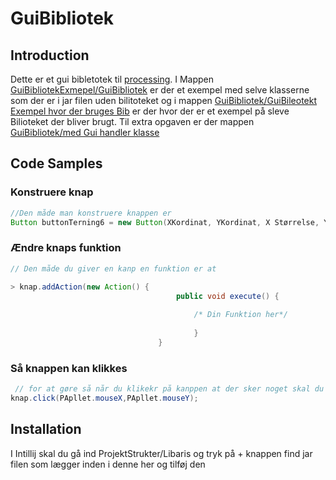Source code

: # GuiBibliotek

## Introduction

Dette er et gui bibletotek til [processing](https://processing.org/ ). I Mappen [GuiBibliotekExmepel/GuiBibliotek](https://github.com/DangelTheMangel/GuiBibliotek/tree/main/GuiBibliotekExmepel/GuiBibliotek) er der et exempel med selve klasserne som der er i jar filen uden bilitoteket og i mappen [GuiBibliotek/GuiBileotekt Exempel hvor der bruges Bib](https://github.com/DangelTheMangel/GuiBibliotek/tree/main/GuiBileotekt%20Exempel%20hvor%20der%20bruges%20Bib/test%20jat%20fil) er der hvor der er et exempel på sleve Bilioteket der bliver brugt. Til extra opgaven er der mappen [GuiBibliotek/med Gui handler klasse]()

## Code Samples
### Konstruere knap
``` Java
//Den måde man konstruere knappen er
Button buttonTerning6 = new Button(XKordinat, YKordinat, X Størrelse, Y Størrelse, Hvad der skal stå på knaooen ,PApllet);

```
### Ændre knaps funktion
``` Java
// Den måde du giver en kanp en funktion er at 
    
> knap.addAction(new Action() {
                                     public void execute() {

                                         /* Din Funktion her*/
    
                                         }
                                 }

```
### Så knappen kan klikkes
``` Java
 // for at gøre så når du klikekr på kanppen at der sker noget skal du i mousePressed()
knap.click(PApllet.mouseX,PApllet.mouseY);

```






## Installation

I Intillij skal du gå ind ProjektStrukter/Libaris og tryk på + knappen find jar filen som lægger inden i denne her og tilføj den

WORK ITEM: Taking the lines above, repeat exactly those from the line that contains "### Konstruere knap" through the line that contains "## Installation", and both of those lines as well. Include nothing else.

WRITTEN RESPONSE:
### Konstruere knap
``` Java
//Den måde man konstruere knappen er
Button buttonTerning6 = new Button(XKordinat, YKordinat, X Størrelse, Y Størrelse, Hvad der skal stå på knaooen ,PApllet);

```
### Ændre knaps funktion
``` Java
// Den måde du giver en kanp en funktion er at 
    
> knap.addAction(new Action() {
                                     public void execute() {

                                         /* Din Funktion her*/
    
                                         }
                                 }

```
### Så knappen kan klikkes
``` Java
 // for at gøre så når du klikekr på kanppen at der sker noget skal du i mousePressed()
knap.click(PApllet.mouseX,PApllet.mouseY);

```






## Installation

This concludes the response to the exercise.